Zach Makovsky decided to use the platform as his personal coming out party.
The 28-year-old scored unanimous decision wins over Nick Mamalis, Bryan Goldsby and Ed West over the span of six weeks to become the inaugural Bellator Bantamweight champion. After six months on the sidelines, Makovsky makes his return to the cage this weekend, facing unbeaten Gracie jiu jitsu practitioner Chad Robichaux in the co-main event of Bellator 41 on Saturday.
A graduate of Drexel University, Makovsky outlined his daily routine to HeavyMMA.com earlier in the week, and it’s safe to say he’s had plenty to keep him occupied since his last bout.
“I’m a strength and conditioning coach for all the varsity sports; I help train all the athletes [at Drexel]. There’s a group of three coaches and we train all 16 sports. Working in a gym makes it easy to stop and get a workout whenever I need it, but a typical day, I usually start at 7am at Drexel.
I have the morning shift, so I’ll train all the teams that come in and workout in the morning, Monday to Friday, from 7:00am to noon.

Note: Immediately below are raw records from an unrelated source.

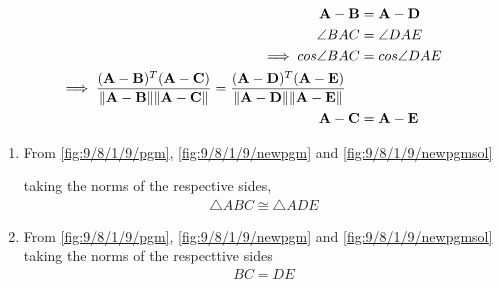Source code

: \documentclass[10pt,a4paper]{article}
\let\vec\mathbf
\begin{document}
\begin{align}
\vec{A}-\vec{B}&=\vec{A}-\vec{D}
\label{fig:9/8/1/9/pgm}\\
\angle BAC &=\angle DAE\\
\implies cos \angle BAC &=cos \angle DAE\\
\begin{split}
\implies \frac{(\vec{A}-\vec{B})^T(\vec{A}-\vec{C})}{\norm{\vec{A}-\vec{B}}\norm{\vec{A}-\vec{C}}} &=
\frac{(\vec{A}-\vec{D})^T(\vec{A}-\vec{E})}{\norm{\vec{A}-\vec{D}}\norm{\vec{A}-\vec{E}}}
\end{split}
\label{fig:9/8/1/9/newpgm}\\
\vec{A}-\vec{C}&=\vec{A}-\vec{E}
\label{fig:9/8/1/9/newpgmsol}
\end{align}

	
\begin{enumerate}
    \item From 
		\eqref{fig:9/8/1/9/pgm}, 
		\eqref{fig:9/8/1/9/newpgm}
		and 
		\eqref{fig:9/8/1/9/newpgmsol}
		
		taking the norms of the respective sides, 
    \begin{align}
        \triangle ABC \cong \triangle ADE
    \end{align}
    
\item From  
		\eqref{fig:9/8/1/9/pgm}, 
		\eqref{fig:9/8/1/9/newpgm}
		and 
		\eqref{fig:9/8/1/9/newpgmsol}
 taking the norms of the respecttive sides
 \begin{align}
BC=DE
 \end{align}    
\end{enumerate}
\end{document}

Depending on the day, I’ll do a strength and conditioning sessions, come home and rest, and then all the training is done in the evening at Fight Factory, so I train there at nights. I do all my training there. The only other thing I do supplementally is wrestle with the team at Drexel once or twice a week.”
In addition to being surrounding with an emerging team of competitors and veteran female star Tara LaRosa, training alongside Bellator lightweight champ Eddie Alvarez at the Philadelphia-based gym helped get Makovsky his initial opportunity with the organization.

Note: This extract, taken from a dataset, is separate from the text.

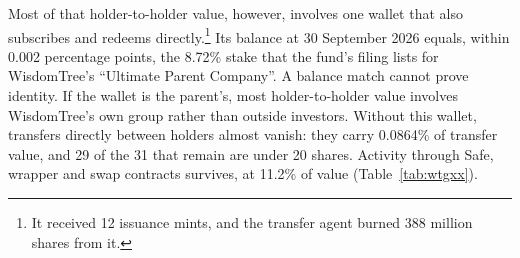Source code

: \documentclass[12pt,a4paper]{article}
\begin{document}
Most of that holder-to-holder value, however, involves one wallet that also subscribes and redeems directly.\footnote{It received 12 issuance mints, and the transfer agent burned 388 million shares from it.} Its balance at 30 September 2026 equals, within 0.002 percentage points, the 8.72\% stake that the fund's filing lists for WisdomTree's ``Ultimate Parent Company''. A balance match cannot prove identity. If the wallet is the parent's, most holder-to-holder value involves WisdomTree's own group rather than outside investors. Without this wallet, transfers directly between holders almost vanish: they carry 0.0864\% of transfer value, and 29 of the 31 that remain are under 20 shares. Activity through Safe, wrapper and swap contracts survives, at 11.2\% of value (Table~\ref{tab:wtgxx}).
\end{document}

“Eddie put in a good word for me with his manager, Monte Cox. I started fighting for Monte on some of his shows, local events, and then he got me a fight with DEEP over in Japan. I fought over there, but I lost, and Monte started putting me on local shows again. I took a last minute fight with M-1; a main event fight in Atlantic City on two days notice.”
Makovsky won his fight with M-1, a third-round submission win over Josh Rave in April of last year, pushing his record to 8-2. At the time, the WEC was the premier organization featuring bantamweight fighters in North America, but Cox wasn’t sure the right opportunity would be available to his talented, young fighter.
“[Monte] thought I would probably be on a waiting list to get into the WEC, where they would call me last minute as a replacement and conditions wouldn’t be ideal. So I told him if he could get me into the Bellator tournament, I’d love do that. Bellator gave me a qualifying fight, where if I won, I got in the tournament.”
At Bellator 21, Makovsky submitted Eric Luke (kimura) in the second round, earning his way into the first bantamweight tournament. Four months later, he had run the table and emerged with the 135-pound title around his waist. While he’s honored to hold the belt and be recognized as the top bantamweight in the organization, Makovsky remains focused on getting better and maintaining his success in the future, starting with Robichaux this weekend.
“I try to just focus on being the best I can be, not worrying about the comparisons with others and where [being the Bellator champion] puts me [in the rankings]. As long as I’m continually improving and I feel like I’m becoming [a better fighter], then wherever I end up compared to others is fine with me. Chad’s obviously a really good ground guy; he’s 11-0 with ten submissions, so that’s obviously his strength. As far as what I’ve seen, I don’t think he’s fought anyone [with the same style as me] or anybody the calibre of the people I’ve fought.
“That doesn’t necessarily mean anything, though; he’s 11-0 with ten subs for a reason. I think I have to be careful, but I think I’m well-rounded enough to deal with him wherever the fight goes. I’m not scared to go to the ground with him or stand with him. I think I have a lot of the advantages as far conditioning and speed. I think I’m a better wrestler, a better striker.”
Having gone the distance in each of his last three trips inside the cage, including five rounds in his championship victory over West, Makovsky believes his conditioning and experience in the deeper water will work in his favor against Robichaux, though he doesn’t plan on needing the full 15 minutes.
“I don’t think he’s ever been three five-minute rounds. He’s had ten submissions all in two rounds, and the only fight he had to go the distance was a three, three-minute rounds. He’s never been the distance; I don’t know what his conditioning is like, but I’m coming off going five fives, so I know I can go for a while. I don’t plan on going the distance; I think I have a good chance to finish this fight, but I know I’ll be ready if it happens.”